* **WHAT THIS TASK INVOLVES**: Your answer must match the data word for word.

---------- EXTRACTED DATA

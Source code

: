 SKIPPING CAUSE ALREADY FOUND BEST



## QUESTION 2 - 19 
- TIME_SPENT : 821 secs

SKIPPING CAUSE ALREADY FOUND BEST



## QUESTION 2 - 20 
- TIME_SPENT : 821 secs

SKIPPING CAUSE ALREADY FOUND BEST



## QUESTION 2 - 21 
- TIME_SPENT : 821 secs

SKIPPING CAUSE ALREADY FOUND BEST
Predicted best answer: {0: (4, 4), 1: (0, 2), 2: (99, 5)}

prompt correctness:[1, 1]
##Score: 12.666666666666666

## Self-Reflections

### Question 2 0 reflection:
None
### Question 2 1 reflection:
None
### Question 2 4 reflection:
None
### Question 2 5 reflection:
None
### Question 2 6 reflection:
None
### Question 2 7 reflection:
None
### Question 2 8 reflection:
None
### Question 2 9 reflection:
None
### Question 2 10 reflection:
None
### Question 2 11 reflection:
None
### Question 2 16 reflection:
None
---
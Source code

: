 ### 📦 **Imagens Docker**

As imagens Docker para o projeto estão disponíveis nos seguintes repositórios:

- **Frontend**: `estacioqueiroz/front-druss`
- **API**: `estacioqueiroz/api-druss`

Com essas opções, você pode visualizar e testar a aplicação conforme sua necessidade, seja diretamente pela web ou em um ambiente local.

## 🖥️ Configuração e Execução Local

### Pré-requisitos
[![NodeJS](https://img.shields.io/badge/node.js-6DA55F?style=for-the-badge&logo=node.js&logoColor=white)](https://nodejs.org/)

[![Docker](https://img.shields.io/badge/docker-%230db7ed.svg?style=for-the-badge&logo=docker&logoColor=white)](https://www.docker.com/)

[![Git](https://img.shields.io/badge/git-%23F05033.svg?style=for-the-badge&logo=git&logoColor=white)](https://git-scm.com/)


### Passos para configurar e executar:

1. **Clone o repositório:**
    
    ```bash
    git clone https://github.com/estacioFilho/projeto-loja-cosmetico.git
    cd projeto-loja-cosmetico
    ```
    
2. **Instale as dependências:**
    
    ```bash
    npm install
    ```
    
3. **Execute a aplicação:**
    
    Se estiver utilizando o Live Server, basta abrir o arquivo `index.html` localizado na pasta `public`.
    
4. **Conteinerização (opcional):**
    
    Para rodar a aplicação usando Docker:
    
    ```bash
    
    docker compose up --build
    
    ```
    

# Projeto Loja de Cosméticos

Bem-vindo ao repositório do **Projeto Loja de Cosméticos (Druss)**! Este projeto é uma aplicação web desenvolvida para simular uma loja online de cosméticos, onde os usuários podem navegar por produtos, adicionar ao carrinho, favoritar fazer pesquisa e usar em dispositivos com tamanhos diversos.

--------------------

* **RESULT**:
Source code

: SKIPPING CAUSE ALREADY FOUND BEST



## QUESTION 2 - 19 
- TIME_SPENT : 821 secs

SKIPPING CAUSE ALREADY FOUND BEST



## QUESTION 2 - 20 
- TIME_SPENT : 821 secs

SKIPPING CAUSE ALREADY FOUND BEST



## QUESTION 2 - 21 
- TIME_SPENT : 821 secs

SKIPPING CAUSE ALREADY FOUND BEST
Predicted best answer: {0: (4, 4), 1: (0, 2), 2: (99, 5)}

prompt correctness:[1, 1]
##Score: 12.666666666666666

## Self-Reflections

### Question 2 0 reflection:
None
### Question 2 1 reflection:
None
### Question 2 4 reflection:
None
### Question 2 5 reflection:
None
### Question 2 6 reflection:
None
### Question 2 7 reflection:
None
### Question 2 8 reflection:
None
### Question 2 9 reflection:
None
### Question 2 10 reflection:
None
### Question 2 11 reflection:
None
### Question 2 16 reflection:
None
---
Source code

: ### 📦 **Imagens Docker**

As imagens Docker para o projeto estão disponíveis nos seguintes repositórios:

- **Frontend**: `estacioqueiroz/front-druss`
- **API**: `estacioqueiroz/api-druss`

Com essas opções, você pode visualizar e testar a aplicação conforme sua necessidade, seja diretamente pela web ou em um ambiente local.

## 🖥️ Configuração e Execução Local

### Pré-requisitos
[![NodeJS](https://img.shields.io/badge/node.js-6DA55F?style=for-the-badge&logo=node.js&logoColor=white)](https://nodejs.org/)

[![Docker](https://img.shields.io/badge/docker-%230db7ed.svg?style=for-the-badge&logo=docker&logoColor=white)](https://www.docker.com/)

[![Git](https://img.shields.io/badge/git-%23F05033.svg?style=for-the-badge&logo=git&logoColor=white)](https://git-scm.com/)


### Passos para configurar e executar:

1. **Clone o repositório:**
    
    ```bash
    git clone https://github.com/estacioFilho/projeto-loja-cosmetico.git
    cd projeto-loja-cosmetico
    ```
    
2. **Instale as dependências:**
    
    ```bash
    npm install
    ```
    
3. **Execute a aplicação:**
    
    Se estiver utilizando o Live Server, basta abrir o arquivo `index.html` localizado na pasta `public`.
    
4. **Conteinerização (opcional):**
    
    Para rodar a aplicação usando Docker:
    
    ```bash
    
    docker compose up --build
    
    ```
    

# Projeto Loja de Cosméticos

Bem-vindo ao repositório do **Projeto Loja de Cosméticos (Druss)**! Este projeto é uma aplicação web desenvolvida para simular uma loja online de cosméticos, onde os usuários podem navegar por produtos, adicionar ao carrinho, favoritar fazer pesquisa e usar em dispositivos com tamanhos diversos.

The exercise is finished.